Lo acusan de participar en la estafa contra la firma “F1 Neumáticos”, ubicada en la calle Cipolletti, Rivadavia. Esa maniobra se perpetró el 18 de febrero pasado cuando un hombre que dijo llamarse “Rolando Evans”, y que presentó en nombre de “Cereales Bahía Blanca”, hizo gestiones para comprar 20 neumáticos para camiones, de acuerdo al expediente, señaló un vocero judicial. Ofreció pagar con cheques diferidos a 20, 30 y 60 días de la cuenta de esa cerealera.
El encargado de la gomería hizo las averiguaciones bancarias y confirmó que la cuenta existía, de modo que hicieron la transacción y le recibieron los cheques por un monto total de 1.157.024 pesos. Posteriormente el tal “Evans” retiró las cubiertas con otra persona en una camioneta Peugeot Hoggar, cuya chapa patente fue tomada por un empleado de “F1 Neumáticos”.

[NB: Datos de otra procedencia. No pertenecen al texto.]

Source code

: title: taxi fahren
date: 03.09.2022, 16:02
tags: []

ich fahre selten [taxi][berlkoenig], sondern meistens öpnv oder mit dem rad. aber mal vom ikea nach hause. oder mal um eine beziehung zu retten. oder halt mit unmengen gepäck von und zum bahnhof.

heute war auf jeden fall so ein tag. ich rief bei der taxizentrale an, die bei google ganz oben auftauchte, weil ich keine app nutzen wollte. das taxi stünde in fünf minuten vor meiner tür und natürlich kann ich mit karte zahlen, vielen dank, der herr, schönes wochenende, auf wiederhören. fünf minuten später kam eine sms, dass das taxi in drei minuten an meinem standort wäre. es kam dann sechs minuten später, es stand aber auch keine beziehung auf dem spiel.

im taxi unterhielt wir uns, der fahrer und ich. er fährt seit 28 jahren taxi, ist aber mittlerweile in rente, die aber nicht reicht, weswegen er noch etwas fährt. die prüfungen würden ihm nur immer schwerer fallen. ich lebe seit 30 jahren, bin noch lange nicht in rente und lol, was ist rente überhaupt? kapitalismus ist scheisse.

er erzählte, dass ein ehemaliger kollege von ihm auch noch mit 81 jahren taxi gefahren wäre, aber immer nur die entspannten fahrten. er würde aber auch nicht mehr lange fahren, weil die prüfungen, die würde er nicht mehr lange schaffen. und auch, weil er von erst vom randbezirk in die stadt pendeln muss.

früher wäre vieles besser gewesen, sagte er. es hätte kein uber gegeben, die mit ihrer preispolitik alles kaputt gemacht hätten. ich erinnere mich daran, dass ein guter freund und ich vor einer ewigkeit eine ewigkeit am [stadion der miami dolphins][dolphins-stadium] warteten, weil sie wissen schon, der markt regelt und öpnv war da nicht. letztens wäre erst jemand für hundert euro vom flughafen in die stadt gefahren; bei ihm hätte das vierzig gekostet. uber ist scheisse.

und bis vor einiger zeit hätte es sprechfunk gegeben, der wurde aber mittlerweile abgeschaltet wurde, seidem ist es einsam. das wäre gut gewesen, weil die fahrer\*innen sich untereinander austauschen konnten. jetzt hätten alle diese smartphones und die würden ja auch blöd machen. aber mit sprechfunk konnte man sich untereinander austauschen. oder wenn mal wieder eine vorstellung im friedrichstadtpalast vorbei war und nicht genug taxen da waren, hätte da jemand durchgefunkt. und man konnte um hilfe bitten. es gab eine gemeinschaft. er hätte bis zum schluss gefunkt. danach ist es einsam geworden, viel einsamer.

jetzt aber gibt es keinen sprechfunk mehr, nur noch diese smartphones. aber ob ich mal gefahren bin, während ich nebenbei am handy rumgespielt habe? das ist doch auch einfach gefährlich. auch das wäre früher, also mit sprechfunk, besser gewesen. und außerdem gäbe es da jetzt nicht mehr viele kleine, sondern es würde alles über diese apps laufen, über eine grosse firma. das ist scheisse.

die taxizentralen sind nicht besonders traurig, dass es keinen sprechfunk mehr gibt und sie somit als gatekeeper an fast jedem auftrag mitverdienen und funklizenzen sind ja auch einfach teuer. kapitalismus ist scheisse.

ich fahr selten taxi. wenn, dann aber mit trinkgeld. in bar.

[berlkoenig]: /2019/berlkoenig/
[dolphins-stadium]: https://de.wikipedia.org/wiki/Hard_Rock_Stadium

El problema surgió cuando la firma sanjuanina de neumáticos quiso cobrar el primer cheque y se lo rebotaron. En el banco señalaron que ese cheque, y también los otros, estaban denunciados como extraviados y no se podían cobrar. Fue así que los responsables del negocio radicaron la denuncia en la sección Defraudaciones y Estafas de la Policía y la juez Mabel Moya abrió una causa penal por presunto fraude.

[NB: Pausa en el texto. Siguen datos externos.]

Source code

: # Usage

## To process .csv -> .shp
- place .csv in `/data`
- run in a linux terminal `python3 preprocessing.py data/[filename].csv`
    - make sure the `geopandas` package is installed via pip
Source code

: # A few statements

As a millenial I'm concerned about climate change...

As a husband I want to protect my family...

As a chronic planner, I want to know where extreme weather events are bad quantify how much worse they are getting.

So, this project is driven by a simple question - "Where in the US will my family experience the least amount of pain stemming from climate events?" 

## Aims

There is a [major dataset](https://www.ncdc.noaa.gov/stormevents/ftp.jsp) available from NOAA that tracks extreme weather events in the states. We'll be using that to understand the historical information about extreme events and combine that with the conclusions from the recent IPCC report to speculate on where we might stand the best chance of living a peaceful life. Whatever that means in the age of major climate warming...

La pista principal en la causa era la chapa patente de la Peugeot en la que se llevaron los neumáticos. Porque confirmaron que Rolando Evans era un nombre falso. El empresario Jorge Diez quedó vínculado en la causa porque establecieron que la Peugeot le pertenecía y surgió la sospecha que podría ser parte de la maniobra. Por eso fue que la jueza ordenó detenerlo.
Fuentes judiciales indicaron que durante el allanamiento en su casa, además de secuestrar la camioneta, encontraron cinco cheques de pago diferidos. También descubrieron que intercambió mensajes por celular con un tal Coria, al cual le pedía cheques de la cerealera "Bahía Blanca", agregaron las fuentes judiciales. Otra prueba fue que dos empleados de “F1 Neumáticos” reconocieron a Jorge Diez como una de las personas que supuestamente acompañó a retirar las cubiertas del negocio.

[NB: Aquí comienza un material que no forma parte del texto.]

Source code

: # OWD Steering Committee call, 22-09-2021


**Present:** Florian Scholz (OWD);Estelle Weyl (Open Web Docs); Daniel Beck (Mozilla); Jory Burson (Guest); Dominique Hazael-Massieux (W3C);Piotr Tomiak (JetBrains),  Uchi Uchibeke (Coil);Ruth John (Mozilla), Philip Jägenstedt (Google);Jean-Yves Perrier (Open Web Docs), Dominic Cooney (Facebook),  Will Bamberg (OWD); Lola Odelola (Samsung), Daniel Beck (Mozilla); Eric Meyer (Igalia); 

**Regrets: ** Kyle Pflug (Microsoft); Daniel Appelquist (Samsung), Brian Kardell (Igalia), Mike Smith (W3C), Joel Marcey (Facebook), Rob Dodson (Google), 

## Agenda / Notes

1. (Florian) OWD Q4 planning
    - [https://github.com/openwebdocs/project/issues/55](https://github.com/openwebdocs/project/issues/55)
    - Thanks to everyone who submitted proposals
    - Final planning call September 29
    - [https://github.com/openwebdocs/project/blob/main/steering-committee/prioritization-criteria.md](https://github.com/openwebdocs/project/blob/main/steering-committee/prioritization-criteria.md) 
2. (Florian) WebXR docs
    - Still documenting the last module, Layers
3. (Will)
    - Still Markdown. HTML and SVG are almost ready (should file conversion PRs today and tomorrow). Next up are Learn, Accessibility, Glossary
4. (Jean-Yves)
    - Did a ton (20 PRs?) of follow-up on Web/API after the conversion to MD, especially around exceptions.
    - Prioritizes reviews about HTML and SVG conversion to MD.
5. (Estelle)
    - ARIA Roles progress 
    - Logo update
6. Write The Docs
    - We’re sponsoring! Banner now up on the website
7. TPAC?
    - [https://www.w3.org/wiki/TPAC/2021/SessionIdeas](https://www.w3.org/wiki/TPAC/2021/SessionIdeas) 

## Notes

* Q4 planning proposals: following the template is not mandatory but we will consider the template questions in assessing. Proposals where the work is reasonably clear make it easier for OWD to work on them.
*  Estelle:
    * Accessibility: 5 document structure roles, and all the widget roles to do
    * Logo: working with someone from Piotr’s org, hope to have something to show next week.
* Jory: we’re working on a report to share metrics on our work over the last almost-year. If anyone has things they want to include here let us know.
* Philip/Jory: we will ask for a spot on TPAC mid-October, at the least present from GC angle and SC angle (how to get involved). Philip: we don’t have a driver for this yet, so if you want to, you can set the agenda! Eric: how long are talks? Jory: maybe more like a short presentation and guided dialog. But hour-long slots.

En base a estos elementos, la jueza Moya procesó a Jorge Diez por el presunto delito de estafa y le fijó una caución real de 3 millones de pesos para continuar en libertad, según fuentes judiciales. Por otro lado, le dictó la falta de mérito en otra causa por un fraude de 840 mil pesos en perjuicio de Pehuen Neumáticos por la compra de 12 cubiertas con cheques diferidos. En ese caso, también sonó el nombre de Jorge Diez, pero no pudieron comprobar -hasta el momento- que haya participado de esa maniobra. Igual sigue siendo investigado.
Desde que estalló el escándalo que involucra a Jorge Díez, TIEMPO DE SAN JUAN intentó hablar con el abogado Alejandro Oliver Montilla –el defensor-, pero éste siempre contestó con evasivas. De la misma forma, ahora se procuró hablar con el empresario para escuchar su versión, pero tampoco quiso hacer declaraciones.